If the PMPRB is to succeed in its efforts to simplify and modernize its guidelines and bring broader reform to federal regulation and legislation, it must engage with a heterogeneous network of pharmaceutical industry stakeholders, each with its own unique interest and perspective on these changes. To do so effectively, the PMPRB must enhance awareness of its consumer protection mandate and build on its honest broker reputation with stakeholders and the public at large. It will do this through a fourfold approach. First, it will intensify its partnership with public payers to provide ever more timely and relevant market intelligence. Second, it will expand the scope of pharmaceutical topics on which it reports to provide private payers and consumers with information to help them make better, more cost effective choices. Third, it will work closely with international counterparts in sharing knowledge and best practices. Fourth and finally, it will adopt a more proactive approach to communicating its regulatory and reporting achievements to stakeholders and the public.

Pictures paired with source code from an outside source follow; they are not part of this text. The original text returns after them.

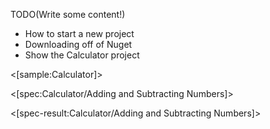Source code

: <!--Title:Get Started-->
<!--Url:getting_started-->

TODO(Write some content!)

* How to start a new project
* Downloading off of Nuget
* Show the Calculator project

<[sample:Calculator]>

<[spec:Calculator/Adding and Subtracting Numbers]>

<[spec-result:Calculator/Adding and Subtracting Numbers]>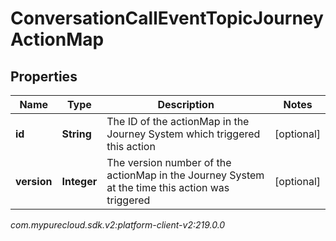 # ConversationCallEventTopicJourneyActionMap


## Properties

| Name | Type | Description | Notes |
| ------------ | ------------- | ------------- | ------------- |
| **id** | **String** | The ID of the actionMap in the Journey System which triggered this action |  [optional] |
| **version** | **Integer** | The version number of the actionMap in the Journey System at the time this action was triggered |  [optional] |




_com.mypurecloud.sdk.v2:platform-client-v2:219.0.0_
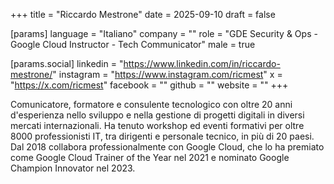 +++
title = "Riccardo Mestrone"
date = 2025-09-10
draft = false

[params]
language = "Italiano"
company = ""
role = "GDE Security & Ops - Google Cloud Instructor - Tech Communicator"
male = true

[params.social]
linkedin = "https://www.linkedin.com/in/riccardo-mestrone/"
instagram = "https://www.instagram.com/ricmest"
x = "https://x.com/ricmest"
facebook = ""
github = ""
website = ""
+++

Comunicatore, formatore e consulente tecnologico con oltre 20 anni d'esperienza nello sviluppo e nella gestione di progetti digitali in diversi mercati internazionali. Ha tenuto workshop ed eventi formativi per oltre 8000 professionisti IT, tra dirigenti e personale tecnico, in più di 20 paesi. Dal 2018 collabora professionalmente con Google Cloud, che lo ha premiato come Google Cloud Trainer of the Year nel 2021 e nominato Google Champion Innovator nel 2023.
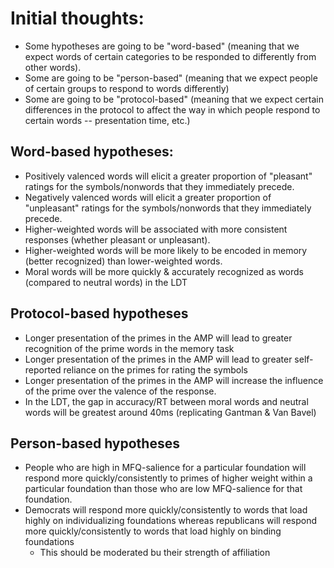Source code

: # Initial thoughts:
- Some hypotheses are going to be "word-based" (meaning that we expect words of certain categories to be responded to differently from other words). 
- Some are going to be "person-based" (meaning that we expect people of certain groups to respond to words differently)
- Some are going to be "protocol-based" (meaning that we expect certain differences in the protocol to affect the way in which people respond to certain words -- presentation time, etc.)

## Word-based hypotheses:
- Positively valenced words will elicit a greater proportion of "pleasant" ratings for the symbols/nonwords that they immediately precede.
- Negatively valenced words will elicit a greater proportion of "unpleasant" ratings for the symbols/nonwords that they immediately precede.
- Higher-weighted words will be associated with more consistent responses (whether pleasant or unpleasant).
- Higher-weighted words will be more likely to be encoded in memory (better recognized) than lower-weighted words.
- Moral words will be more quickly & accurately recognized as words (compared to neutral words) in the LDT 

## Protocol-based hypotheses
- Longer presentation of the primes in the AMP will lead to greater recognition of the prime words in the memory task
- Longer presentation of the primes in the AMP will lead to greater self-reported reliance on the primes for rating the symbols
- Longer presentation of the primes in the AMP will increase the influence of the prime over the valence of the response.
- In the LDT, the gap in accuracy/RT between moral words and neutral words will be greatest around 40ms (replicating Gantman & Van Bavel)

## Person-based hypotheses
- People who are high in MFQ-salience for a particular foundation will respond more quickly/consistently to primes of higher weight within a particular foundation than those who are low MFQ-salience for that foundation.
- Democrats will respond more quickly/consistently to words that load highly on individualizing foundations whereas republicans will respond more quickly/consistently to words that load highly on binding foundations
  - This should be moderated bu their strength of affiliation
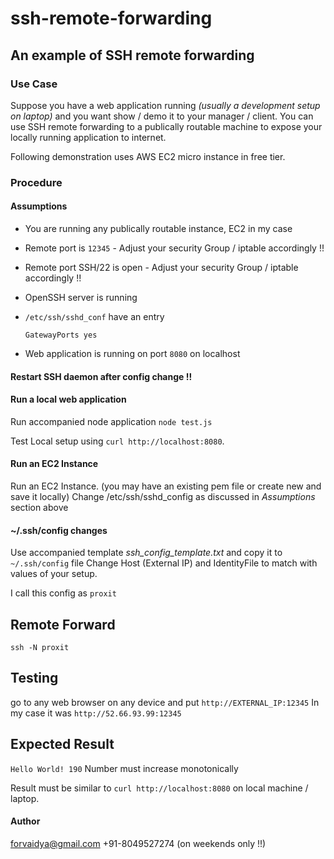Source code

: # ssh-remote-forwarding
## An example of SSH remote forwarding

### Use Case
Suppose you have a web application running *(usually a development setup on laptop)* and you want show / demo it to your manager / client. You can use  SSH remote forwarding to a publically routable machine to expose your locally running application to internet.

Following demonstration uses AWS EC2 micro instance in free tier.

### Procedure 
#### Assumptions
+ You are running any publically routable instance, EC2 in my case
+ Remote port is `12345` - Adjust your security Group / iptable accordingly !!
+ Remote port SSH/22 is open - Adjust your security Group / iptable accordingly !!
+ OpenSSH server is running
+ `/etc/ssh/sshd_conf`
   have an entry
   
   `GatewayPorts yes`
   
+ Web application is running on port `8080` on localhost

#### Restart SSH daemon after config change !!

   
#### Run a local web application

Run accompanied node application `node test.js`

Test Local setup using `curl http://localhost:8080`. 

#### Run an EC2 Instance
Run an EC2 Instance.
(you may have an existing pem file or create new and save it locally)
Change /etc/ssh/sshd_config as discussed in *Assumptions* section above

#### ~/.ssh/config changes
Use accompanied template *ssh_config_template.txt* and copy it to `~/.ssh/config` file
Change Host (External IP) and IdentityFile to match with values of your setup.

I call this config as `proxit`

## Remote Forward
`ssh -N proxit`

## Testing
go to any web browser on any device and put `http://EXTERNAL_IP:12345`
In my case it was `http://52.66.93.99:12345`

## Expected Result

`Hello World! 190` 
Number must increase monotonically

Result must be similar to
`curl http://localhost:8080` on local machine / laptop.



#### Author
forvaidya@gmail.com
+91-8049527274 (on weekends only !!)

Strategic objective 4: Employee engagement

The PMPRB’s greatest asset is its people. To maintain standards of excellence and convince employees that the PMPRB is a desirable organization in which to build a career, it must attract, recruit, retain and rejuvenate a highly qualified, skilled, motivated and diverse workforce. To achieve this, the PMPRB will continue to inform and engage employees in the strategic planning process as it unfolds and annual priorities are developed and refined, and provide them clear direction on work objectives and expected behaviours in order to promote a culture of consistent high performance. It will also implement a comprehensive internal communications strategy to enable more structured dialogue between branches, management and employees, and to provide employees with regular opportunities to hear from a diverse array of experts on the big picture issues which impact our operational environment. Employees will be given the opportunity to provide their views on the degree to which their managers are meeting their engagement objectives and this feedback will inform year end performance ratings for executives.

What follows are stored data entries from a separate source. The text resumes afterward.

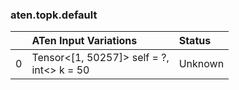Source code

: ### aten.topk.default
|    | ATen Input Variations                        | Status   |
|---:|:---------------------------------------------|:---------|
|  0 | Tensor<[1, 50257]> self = ?,<br>int<> k = 50 | Unknown  |

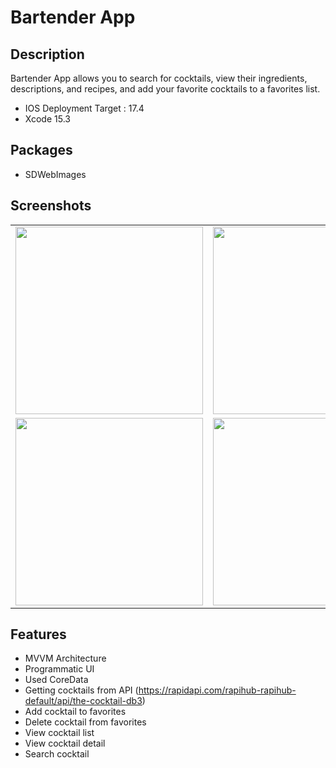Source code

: # Bartender App

## Description
Bartender App allows you to search for cocktails, view their ingredients, descriptions, and recipes, and add your favorite cocktails to a favorites list.

* IOS Deployment Target : 17.4
* Xcode 15.3


## Packages
* SDWebImages

## Screenshots
<table>
  <tr>
    <td>
      <img src="https://i.ibb.co/6rBFvrn/Simulator-Screenshot-i-Phone-15-Pro-2024-05-17-at-19-12-54.png" width="300" />
    </td>
    <td>
      <img src="https://i.ibb.co/G3zsccM/Simulator-Screenshot-i-Phone-15-Pro-2024-05-17-at-19-38-23.png" width="300" />
    </td>
  </tr>
  <tr>
    <td>
      <img src="https://i.ibb.co/fpL6Jp6/Simulator-Screenshot-i-Phone-15-Pro-2024-05-17-at-19-13-08.png" width="300" />
    </td>
    <td>
      <img src="https://i.ibb.co/gT4t0cZ/Simulator-Screenshot-i-Phone-15-Pro-2024-05-17-at-19-13-18.png" width="300" />
    </td>
  </tr>
</table>
  
## Features
- MVVM Architecture
- Programmatic UI
- Used CoreData
- Getting cocktails from API (https://rapidapi.com/rapihub-rapihub-default/api/the-cocktail-db3)
- Add cocktail to favorites
- Delete cocktail from favorites
- View cocktail list
- View cocktail detail
- Search cocktail

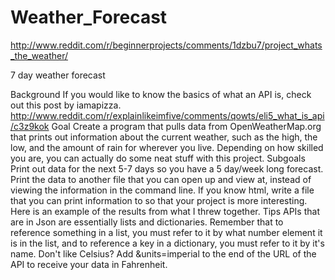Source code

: Weather_Forecast
================

http://www.reddit.com/r/beginnerprojects/comments/1dzbu7/project_whats_the_weather/

7 day weather forecast

Background
If you would like to know the basics of what an API is, check out this post by iamapizza. http://www.reddit.com/r/explainlikeimfive/comments/qowts/eli5_what_is_api/c3z9kok
Goal
Create a program that pulls data from OpenWeatherMap.org that prints out information about the current weather, such as the high, the low, and the amount of rain for wherever you live. Depending on how skilled you are, you can actually do some neat stuff with this project.
Subgoals
Print out data for the next 5-7 days so you have a 5 day/week long forecast.
Print the data to another file that you can open up and view at, instead of viewing the information in the command line.
If you know html, write a file that you can print information to so that your project is more interesting. Here is an example of the results from what I threw together.
Tips
APIs that are in Json are essentially lists and dictionaries. Remember that to reference something in a list, you must refer to it by what number element it is in the list, and to reference a key in a dictionary, you must refer to it by it's name.
Don't like Celsius? Add &units=imperial to the end of the URL of the API to receive your data in Fahrenheit.
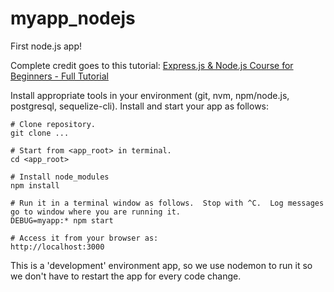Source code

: # myapp_nodejs
First node.js app!  

Complete credit goes to this tutorial: [Express.js & Node.js Course for Beginners - Full Tutorial](https://www.youtube.com/watch?v=G8uL0lFFoN0)

Install appropriate tools in your environment (git, nvm, npm/node.js, postgresql, sequelize-cli). Install and start your app as follows:
  
    # Clone repository.
    git clone ...
    
    # Start from <app_root> in terminal.
    cd <app_root>
    
    # Install node_modules
    npm install
    
    # Run it in a terminal window as follows.  Stop with ^C.  Log messages go to window where you are running it.
    DEBUG=myapp:* npm start
    
    # Access it from your browser as:
    http://localhost:3000

This is a 'development' environment app, so we use nodemon to run it so we don't have to restart the app for every code change.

The PMPRB will provide access to a wide range of learning and developmental opportunities and encourage junior officers to shadow their senior colleagues and gain exposure to the issues, challenges and situations that await them as they climb the organization’s ranks. It will seek out opportunities for its employees to pursue secondments or exchanges with other federal government organizations so that they can broaden their knowledge and understanding of the machinery of government. It will continue to add to its diverse skill set by hiring new employees from both inside and outside government with the experience and abilities to enable it to deliver on its other strategic objectives.

7. Conclusion

This strategic plan is intended as a high-level document to guide the implementation of the PMPRB’s strategic objectives through detailed operational and human resources plans. As a next step, the PMPRB will identify targets and deliverables to provide a link between the priorities specified in the Branch operational plans and the concrete steps that will be taken to deliver on them each year for the next three years. The PMPRB’s planning cycle will link human resources, business, financial and strategic planning more closely. While this strategic plan sets out a three year vision, the PMPRB will re-evaluate its priorities annually and adjust them as required to ensure that it continues to anticipate and respond to the emerging threats and opportunities in its environment. Having plotted our new course, we now set out to boldly follow it to a brighter future.